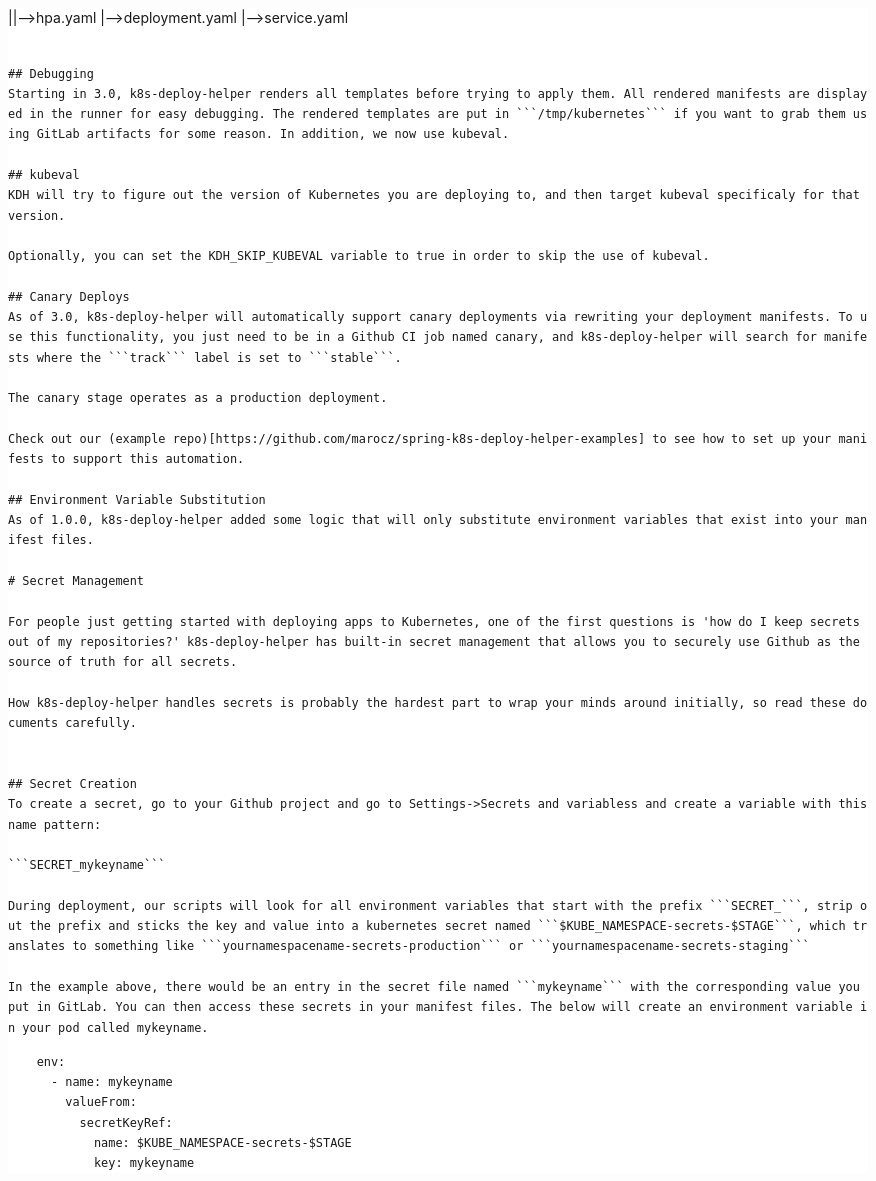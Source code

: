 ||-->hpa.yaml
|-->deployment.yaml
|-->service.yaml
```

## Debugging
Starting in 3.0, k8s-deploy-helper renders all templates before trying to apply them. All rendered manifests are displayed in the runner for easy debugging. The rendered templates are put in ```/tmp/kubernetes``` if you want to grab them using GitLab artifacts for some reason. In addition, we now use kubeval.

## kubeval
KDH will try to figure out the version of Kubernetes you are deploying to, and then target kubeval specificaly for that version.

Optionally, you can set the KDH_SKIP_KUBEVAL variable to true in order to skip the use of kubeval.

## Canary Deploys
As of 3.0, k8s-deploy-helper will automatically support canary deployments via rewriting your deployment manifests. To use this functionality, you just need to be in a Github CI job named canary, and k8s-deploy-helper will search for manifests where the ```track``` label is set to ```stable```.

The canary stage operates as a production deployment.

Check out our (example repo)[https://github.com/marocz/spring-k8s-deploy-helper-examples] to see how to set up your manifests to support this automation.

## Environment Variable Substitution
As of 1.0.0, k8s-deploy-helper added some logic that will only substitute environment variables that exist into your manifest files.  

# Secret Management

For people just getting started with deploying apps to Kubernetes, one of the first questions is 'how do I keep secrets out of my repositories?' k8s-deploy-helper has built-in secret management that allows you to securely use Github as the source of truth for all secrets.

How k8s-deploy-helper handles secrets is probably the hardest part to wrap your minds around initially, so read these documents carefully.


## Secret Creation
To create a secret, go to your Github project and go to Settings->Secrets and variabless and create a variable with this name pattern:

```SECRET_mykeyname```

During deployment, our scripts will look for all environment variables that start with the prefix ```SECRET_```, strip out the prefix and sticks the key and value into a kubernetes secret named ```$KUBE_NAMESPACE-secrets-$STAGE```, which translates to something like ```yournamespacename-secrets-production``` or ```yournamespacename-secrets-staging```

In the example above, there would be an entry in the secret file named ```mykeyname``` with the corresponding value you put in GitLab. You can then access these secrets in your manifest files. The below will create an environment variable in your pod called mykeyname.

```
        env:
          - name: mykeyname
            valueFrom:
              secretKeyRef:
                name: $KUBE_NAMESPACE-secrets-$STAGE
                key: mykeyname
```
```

▶ **Goal of the exercise**
In the records above, how many lines contain the word "yaml"? Give the number alone.

▶ **Solution for this problem**
3